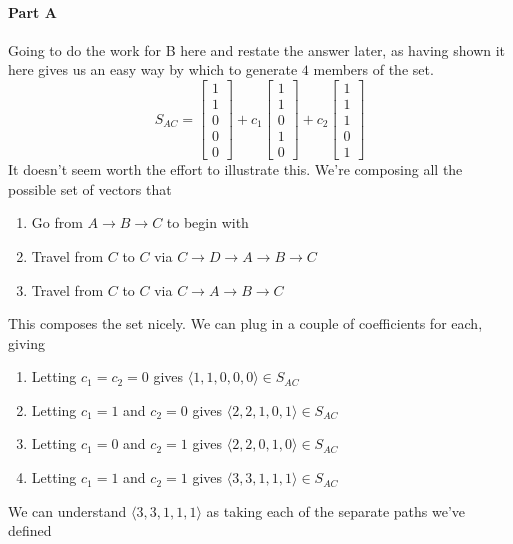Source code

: \documentclass{article}
\begin{document}
            \paragraph{Part A}
                Going to do the work for B here and restate the answer later,
                as having shown it here gives us an easy way by which to generate
                $4$ members of the set.
                \[
                S_{AC}=
                \begin{bmatrix}1\\1\\0\\0\\0\end{bmatrix}
                +
                c_1\begin{bmatrix}1\\1\\0\\1\\0\end{bmatrix}
                +
                c_2\begin{bmatrix}1\\1\\1\\0\\1\end{bmatrix}
                \]
                It doesn't seem worth the effort to illustrate this. We're
                composing all the possible set of vectors that
                \begin{enumerate}
                    \item Go from $A\rightarrow B\rightarrow C$ to begin with
                    \item Travel from $C$ to $C$ via $C\rightarrow D\rightarrow A\rightarrow B\rightarrow C$
                    \item Travel from $C$ to $C$ via $C\rightarrow A\rightarrow B\rightarrow C$
                \end{enumerate}
                This composes the set nicely. We can plug in a couple of coefficients for each, giving
                \begin{enumerate}
                    \item Letting $c_1=c_2=0$ gives $\langle 1, 1, 0, 0, 0\rangle \in S_{AC}$
                    \item Letting $c_1=1$ and $c_2=0$ gives $\langle 2, 2, 1, 0, 1\rangle \in S_{AC}$
                    \item Letting $c_1=0$ and $c_2=1$ gives $\langle 2, 2, 0, 1, 0\rangle \in S_{AC}$
                    \item Letting $c_1=1$ and $c_2=1$ gives $\langle 3, 3, 1, 1, 1\rangle \in S_{AC}$
                \end{enumerate}
                We can understand $\langle 3, 3, 1, 1, 1\rangle$ as taking each of the separate paths we've defined
\end{document}
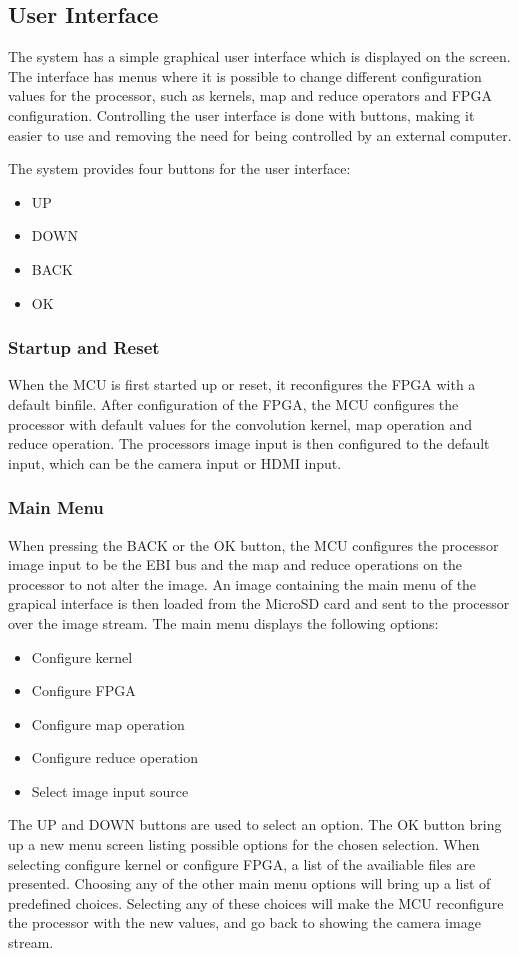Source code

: \subsection{User Interface}
The system has a simple graphical user interface which is displayed on the screen. The interface has menus where it is possible to change different configuration values for the processor, such as kernels, map and reduce operators and FPGA configuration. Controlling the user interface is done with buttons, making it easier to use and removing the need for being controlled by an external computer.

The system provides four buttons for the user interface:
\begin{itemize}
	\item UP
	\item DOWN
	\item BACK
	\item OK
\end{itemize}

\subsubsection{Startup and Reset}
When the MCU is first started up or reset, it reconfigures the FPGA with a default binfile. After configuration of the FPGA, the MCU configures the processor with default values for the convolution kernel, map operation and reduce operation. The processors image input is then configured to the default input, which can be the camera input or HDMI input.

\subsubsection{Main Menu}
When pressing the BACK or the OK button, the MCU configures the processor image input to be the EBI bus and the map and reduce operations on the processor to not alter the image. An image containing the main menu of the grapical interface is then loaded from the MicroSD card and sent to the processor over the image stream. The main menu displays the following options:

\begin{itemize}
	\item Configure kernel
	\item Configure FPGA
	\item Configure map operation
	\item Configure reduce operation
	\item Select image input source
\end{itemize}

The UP and DOWN buttons are used to select an option. The OK button bring up a new menu screen listing possible options for the chosen selection. When selecting configure kernel or configure FPGA, a list of the availiable files are presented. Choosing any of the other main menu options will bring up a list of predefined choices. Selecting any of these choices will make the MCU reconfigure the processor with the new values, and go back to showing the camera image stream.


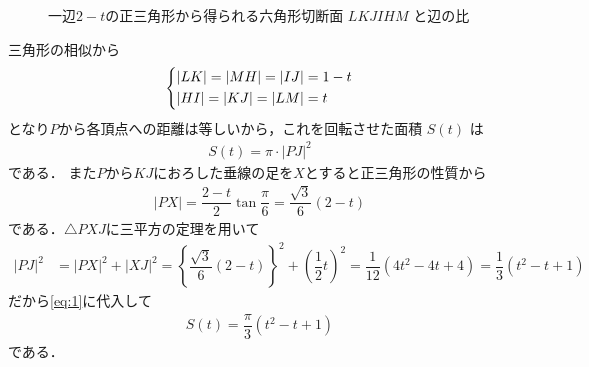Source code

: \documentclass[../../main.tex]{subfiles}
\begin{document}
\begin{figure}[htb]
  \caption{一辺$2-t$の正三角形から得られる六角形切断面 $LKJIHM$ と辺の比}
  \label{fig:cross_section_hexagon_sketch_verified}
\end{figure}

三角形の相似から
\begin{align}
  \begin{dcases}
    |LK| = |MH| = |IJ| = 1-t \\
    |HI| = |KJ| = |LM| = t
  \end{dcases}
\end{align}
となり$P$から各頂点への距離は等しいから，これを回転させた面積 $S(t)$ は
\begin{align}
  S(t) = \pi \cdot |PJ|^2 \label{eq:1}
\end{align}
である．
また$P$から$KJ$におろした垂線の足を$X$とすると正三角形の性質から
\begin{align}
  |PX| = \dfrac{2-t}{2}\tan\dfrac{\pi}{6} = \dfrac{\sqrt{3}}{6}(2-t)
\end{align}
である．$\triangle PXJ$に三平方の定理を用いて
\begin{align}
  |PJ|^2
  &= |PX|^2+|XJ|^2
  = \left\{ \dfrac{\sqrt{3}}{6}(2-t) \right\}^2 + \left(\dfrac{1}{2}t\right)^2
  = \dfrac{1}{12}(4t^2 - 4t + 4)
  = \dfrac{1}{3}(t^2 - t + 1)
\end{align}
だから\cref{eq:1}に代入して
\begin{align}
  S(t) = \dfrac{\pi}{3}(t^2 - t + 1) \label{eq:2}
\end{align}
である．
\end{document}
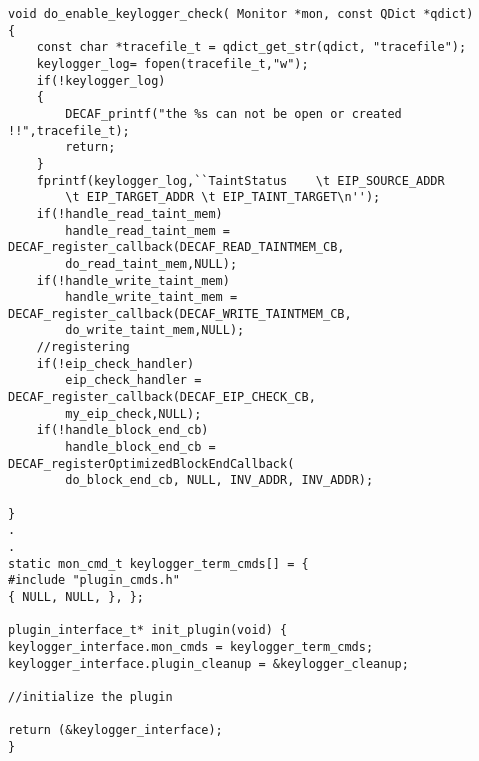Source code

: \documentclass[a4paper, 11pt]{article}
\begin{document}
\begin{lstlisting}
void do_enable_keylogger_check( Monitor *mon, const QDict *qdict)
{
    const char *tracefile_t = qdict_get_str(qdict, "tracefile");
    keylogger_log= fopen(tracefile_t,"w");
    if(!keylogger_log)
    {
        DECAF_printf("the %s can not be open or created !!",tracefile_t);
        return;
    }
    fprintf(keylogger_log,``TaintStatus    \t EIP_SOURCE_ADDR   
	    \t EIP_TARGET_ADDR \t EIP_TAINT_TARGET\n'');
    if(!handle_read_taint_mem)
        handle_read_taint_mem = DECAF_register_callback(DECAF_READ_TAINTMEM_CB,
        do_read_taint_mem,NULL);
    if(!handle_write_taint_mem)
        handle_write_taint_mem = DECAF_register_callback(DECAF_WRITE_TAINTMEM_CB,
        do_write_taint_mem,NULL);
    //registering
    if(!eip_check_handler)
        eip_check_handler = DECAF_register_callback(DECAF_EIP_CHECK_CB,
        my_eip_check,NULL);
    if(!handle_block_end_cb)
        handle_block_end_cb =  DECAF_registerOptimizedBlockEndCallback(
        do_block_end_cb, NULL, INV_ADDR, INV_ADDR);

}
.
.
static mon_cmd_t keylogger_term_cmds[] = {
#include "plugin_cmds.h"
{ NULL, NULL, }, };

plugin_interface_t* init_plugin(void) {
keylogger_interface.mon_cmds = keylogger_term_cmds;
keylogger_interface.plugin_cleanup = &keylogger_cleanup;

//initialize the plugin

return (&keylogger_interface);
}
\end{lstlisting}
\end{document}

—————

Required action
Looking over the records, find each line with the word "documentclass" and copy it.

Exercise answer
: \documentclass{article}
: \documentclass[../../main.tex]{subfiles}
: \documentclass[a4paper, 11pt]{article}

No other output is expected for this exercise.